*** Material for this exercise ***
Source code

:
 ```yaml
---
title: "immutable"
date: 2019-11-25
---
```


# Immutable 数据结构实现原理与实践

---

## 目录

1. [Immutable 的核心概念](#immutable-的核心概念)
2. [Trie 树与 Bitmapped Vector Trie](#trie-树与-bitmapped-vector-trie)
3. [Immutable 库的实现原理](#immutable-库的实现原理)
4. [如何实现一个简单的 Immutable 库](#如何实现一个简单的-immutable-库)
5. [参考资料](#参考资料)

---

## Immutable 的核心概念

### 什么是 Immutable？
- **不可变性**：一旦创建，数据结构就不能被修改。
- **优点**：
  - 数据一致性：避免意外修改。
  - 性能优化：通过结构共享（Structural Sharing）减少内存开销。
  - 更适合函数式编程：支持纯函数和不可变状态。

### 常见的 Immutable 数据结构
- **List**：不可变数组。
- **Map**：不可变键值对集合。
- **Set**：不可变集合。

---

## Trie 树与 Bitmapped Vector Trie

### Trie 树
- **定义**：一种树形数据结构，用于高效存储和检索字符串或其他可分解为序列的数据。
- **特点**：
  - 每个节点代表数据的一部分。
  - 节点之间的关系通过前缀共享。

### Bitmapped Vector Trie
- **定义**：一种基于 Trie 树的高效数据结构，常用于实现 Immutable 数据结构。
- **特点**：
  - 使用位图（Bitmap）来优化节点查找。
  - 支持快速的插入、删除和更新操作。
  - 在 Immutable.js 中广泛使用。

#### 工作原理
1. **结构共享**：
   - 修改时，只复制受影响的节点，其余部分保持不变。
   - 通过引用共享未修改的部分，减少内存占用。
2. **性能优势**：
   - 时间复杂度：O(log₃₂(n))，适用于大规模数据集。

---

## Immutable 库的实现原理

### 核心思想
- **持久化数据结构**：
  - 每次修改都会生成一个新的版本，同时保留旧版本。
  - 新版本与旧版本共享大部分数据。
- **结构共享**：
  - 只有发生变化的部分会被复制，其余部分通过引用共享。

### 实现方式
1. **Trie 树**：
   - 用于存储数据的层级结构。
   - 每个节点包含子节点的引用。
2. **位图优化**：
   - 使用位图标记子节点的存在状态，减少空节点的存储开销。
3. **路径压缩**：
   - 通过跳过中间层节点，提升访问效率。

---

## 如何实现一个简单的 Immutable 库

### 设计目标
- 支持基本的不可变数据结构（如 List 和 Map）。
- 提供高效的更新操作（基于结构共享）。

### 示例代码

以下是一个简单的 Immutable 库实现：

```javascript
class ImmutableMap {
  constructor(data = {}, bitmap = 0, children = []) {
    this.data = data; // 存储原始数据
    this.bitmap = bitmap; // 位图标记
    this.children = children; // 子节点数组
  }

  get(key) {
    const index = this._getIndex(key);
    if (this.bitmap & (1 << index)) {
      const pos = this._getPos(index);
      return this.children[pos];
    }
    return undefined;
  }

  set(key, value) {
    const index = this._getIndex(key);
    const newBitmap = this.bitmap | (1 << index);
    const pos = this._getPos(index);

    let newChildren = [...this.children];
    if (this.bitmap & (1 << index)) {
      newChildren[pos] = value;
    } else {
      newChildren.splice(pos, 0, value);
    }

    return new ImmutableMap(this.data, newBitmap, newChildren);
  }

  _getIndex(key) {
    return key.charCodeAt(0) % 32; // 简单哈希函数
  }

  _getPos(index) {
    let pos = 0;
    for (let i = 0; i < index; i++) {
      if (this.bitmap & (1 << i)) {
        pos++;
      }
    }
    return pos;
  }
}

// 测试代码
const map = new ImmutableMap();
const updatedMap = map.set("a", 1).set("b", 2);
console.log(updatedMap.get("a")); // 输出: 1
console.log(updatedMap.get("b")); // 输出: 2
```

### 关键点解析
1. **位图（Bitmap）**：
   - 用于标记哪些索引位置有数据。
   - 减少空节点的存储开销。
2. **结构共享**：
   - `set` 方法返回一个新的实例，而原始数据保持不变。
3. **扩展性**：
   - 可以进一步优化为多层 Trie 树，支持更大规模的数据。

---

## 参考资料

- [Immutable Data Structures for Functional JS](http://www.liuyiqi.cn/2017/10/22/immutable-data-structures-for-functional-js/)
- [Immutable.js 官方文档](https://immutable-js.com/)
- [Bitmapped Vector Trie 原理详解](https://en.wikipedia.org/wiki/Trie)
***
Your task is to gather all lines from the entries above that hold the word "return".

      return this.children[pos];
    return undefined;
    return new ImmutableMap(this.data, newBitmap, newChildren);
    return key.charCodeAt(0) % 32; // 简单哈希函数
    return pos;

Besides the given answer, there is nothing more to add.